ROMA. Uno show per giocare e divertirsi con la musica, rigorosamente dal vivo. Uno show, come quelli della tv in bianco e nero, con il pianoforte al centro della scena e tanti ospiti a chiacchierare....

ROMA. Uno show per giocare e divertirsi con la musica, rigorosamente dal vivo. Uno show, come quelli della tv in bianco e nero, con il pianoforte al centro della scena e tanti ospiti a chiacchierare. Stefano Bollani presenta così “L'importante è avere un piano”, che da domani, per sette seconde serate su Rai1, vede il ritorno in tv del musicista, già in passato protagonista di “Sostiene Bollani” su Rai3.

«Ma sono cose diverse, se lì c'era un vago intento didattico, con L'importante è avere un piano ho voluto portare in scena un vero e proprio late show e il “mio piano” è prima di tutto divertirmi. Perché se non ci divertiamo noi, come può divertirsi il pubblico a casa?», spiega l'artista che sottolinea come nella maggior parte delle lingue giocare, recitare e suonare siano espresse da un'unica parola (to play, in inglese). Nonostante la definizione di “late night show”, di americano comunque ci sarà poco. «Più che guardare alla tradizione americana, dovendo scegliere i miei ispiratori sono antichi, sono gli spettacoli bellissimi dalla tv in bianco e nero. Quelli con Lelio Luttazzi, Johnny Dorelli, Gorni Kramer, Armando Trovajoli, Enrico Simonetti, che spesso dietro a un pianoforte, avevano ospiti con cui chiacchieravano e divertendosi, facevano divertire il pubblico. Noi riprendiamo quella struttura con contenuti moderni», spiega ancora Bollani che non si fa spaventare dagli ascolti. «Auditel? Che cos'è?», scherza.

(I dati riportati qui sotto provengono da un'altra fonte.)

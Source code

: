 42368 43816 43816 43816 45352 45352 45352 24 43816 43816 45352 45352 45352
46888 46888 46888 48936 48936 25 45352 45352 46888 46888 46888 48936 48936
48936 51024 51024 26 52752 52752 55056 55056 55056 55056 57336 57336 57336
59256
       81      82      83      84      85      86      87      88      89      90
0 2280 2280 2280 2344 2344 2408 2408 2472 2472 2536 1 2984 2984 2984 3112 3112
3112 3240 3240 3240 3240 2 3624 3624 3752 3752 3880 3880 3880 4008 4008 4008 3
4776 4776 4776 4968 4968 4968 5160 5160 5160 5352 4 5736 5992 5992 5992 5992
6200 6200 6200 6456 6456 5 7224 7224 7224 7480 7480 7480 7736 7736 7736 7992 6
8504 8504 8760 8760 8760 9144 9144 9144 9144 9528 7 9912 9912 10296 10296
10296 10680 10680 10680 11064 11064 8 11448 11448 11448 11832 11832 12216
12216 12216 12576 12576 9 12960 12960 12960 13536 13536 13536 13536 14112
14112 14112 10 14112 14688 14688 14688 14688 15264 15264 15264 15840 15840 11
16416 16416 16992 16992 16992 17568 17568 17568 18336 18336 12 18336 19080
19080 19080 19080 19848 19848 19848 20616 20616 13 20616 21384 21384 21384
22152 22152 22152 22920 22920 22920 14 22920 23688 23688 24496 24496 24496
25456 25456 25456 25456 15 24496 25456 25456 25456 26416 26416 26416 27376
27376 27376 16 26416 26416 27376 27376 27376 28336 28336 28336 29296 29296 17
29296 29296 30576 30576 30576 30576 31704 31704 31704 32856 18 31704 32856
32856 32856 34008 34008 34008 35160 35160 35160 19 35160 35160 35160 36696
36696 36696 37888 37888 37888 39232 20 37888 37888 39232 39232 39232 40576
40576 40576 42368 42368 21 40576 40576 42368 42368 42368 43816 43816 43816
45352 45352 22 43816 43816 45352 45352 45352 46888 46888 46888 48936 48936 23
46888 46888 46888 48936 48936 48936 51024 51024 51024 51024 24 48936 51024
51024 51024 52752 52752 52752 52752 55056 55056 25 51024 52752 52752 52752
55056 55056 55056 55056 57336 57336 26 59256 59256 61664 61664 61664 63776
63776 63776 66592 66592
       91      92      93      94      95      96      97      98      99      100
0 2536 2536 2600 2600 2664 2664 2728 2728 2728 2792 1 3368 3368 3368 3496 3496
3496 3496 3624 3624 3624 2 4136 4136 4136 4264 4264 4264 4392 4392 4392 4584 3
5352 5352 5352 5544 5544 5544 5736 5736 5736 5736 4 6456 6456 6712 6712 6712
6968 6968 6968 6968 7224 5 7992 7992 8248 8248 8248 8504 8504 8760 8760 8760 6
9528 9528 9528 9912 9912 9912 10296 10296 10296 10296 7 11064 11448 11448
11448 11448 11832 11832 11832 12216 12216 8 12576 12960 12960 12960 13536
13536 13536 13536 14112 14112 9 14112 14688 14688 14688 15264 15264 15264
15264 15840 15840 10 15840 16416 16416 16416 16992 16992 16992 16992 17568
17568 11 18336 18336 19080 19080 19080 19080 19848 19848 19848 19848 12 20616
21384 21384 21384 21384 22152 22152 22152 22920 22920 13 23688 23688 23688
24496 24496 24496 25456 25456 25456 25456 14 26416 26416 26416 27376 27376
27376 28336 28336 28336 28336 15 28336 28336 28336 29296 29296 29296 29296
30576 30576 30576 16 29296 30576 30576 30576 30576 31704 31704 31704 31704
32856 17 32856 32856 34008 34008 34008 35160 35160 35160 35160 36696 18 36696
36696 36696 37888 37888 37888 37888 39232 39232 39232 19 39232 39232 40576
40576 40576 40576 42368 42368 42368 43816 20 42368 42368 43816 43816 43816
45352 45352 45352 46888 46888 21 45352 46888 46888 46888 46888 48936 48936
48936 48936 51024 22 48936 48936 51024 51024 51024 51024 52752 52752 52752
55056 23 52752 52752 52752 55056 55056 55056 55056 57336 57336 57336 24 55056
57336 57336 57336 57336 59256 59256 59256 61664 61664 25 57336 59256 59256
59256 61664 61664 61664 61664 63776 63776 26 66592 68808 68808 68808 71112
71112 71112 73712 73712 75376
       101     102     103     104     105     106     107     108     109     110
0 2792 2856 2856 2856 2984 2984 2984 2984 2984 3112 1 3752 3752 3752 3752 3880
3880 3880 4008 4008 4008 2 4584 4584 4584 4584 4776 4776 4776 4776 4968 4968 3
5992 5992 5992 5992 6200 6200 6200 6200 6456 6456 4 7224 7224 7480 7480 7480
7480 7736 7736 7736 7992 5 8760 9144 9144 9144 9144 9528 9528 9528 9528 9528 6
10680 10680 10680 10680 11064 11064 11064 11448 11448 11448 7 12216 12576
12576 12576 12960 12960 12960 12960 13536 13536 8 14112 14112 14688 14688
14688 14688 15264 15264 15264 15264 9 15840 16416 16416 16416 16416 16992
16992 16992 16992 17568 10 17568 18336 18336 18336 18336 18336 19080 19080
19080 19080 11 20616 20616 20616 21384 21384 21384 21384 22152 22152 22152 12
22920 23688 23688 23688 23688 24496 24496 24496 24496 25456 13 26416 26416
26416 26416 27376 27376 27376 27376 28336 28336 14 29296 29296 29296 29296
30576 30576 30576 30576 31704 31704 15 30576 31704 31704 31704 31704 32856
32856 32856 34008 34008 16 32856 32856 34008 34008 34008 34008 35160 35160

A giocare con lui, Bollani ha chiamato una folta schiera di amici che si alterneranno nelle 7 puntate e che tra gli altri vede: Renzo Arbore, Elio, David Garrett, Andrew Bird, Ornella Vanoni, Enrico Rava, The Vegetable Orchestra, Max Gazzè, Samuele Bersani, Daniele Silvestri, Vinicio Capossela, Valerio Mastandrea, Bandabardò, Neri Marcorè, Lillo & Greg, Antonio Rezza, Irene Grandi, Carmen Consoli, La batteria, Jan Bang, il trio Daniele Sepe, Nico Gori e Bernardo Guerra. «Li ho scelti io uno per uno», ripete orgoglioso Bollani. «Musicisti, attori, cantanti che mi piacciono. Ognuno di loro rivelerà doti insospettabili, come Mastandrea che suona la batteria». Per la prima puntata sono attesi Francesco De Gregori, Fiorella Mannoia, Claudio Santamaria e l'organista Cameron Carpenter. Ogni serata sarà chiusa da un «video della buonanotte» di Valentina Cenni, Fata del Sonno (e fidanzata di Bollani), che accompagnerà gli spettatori verso il meritato riposo.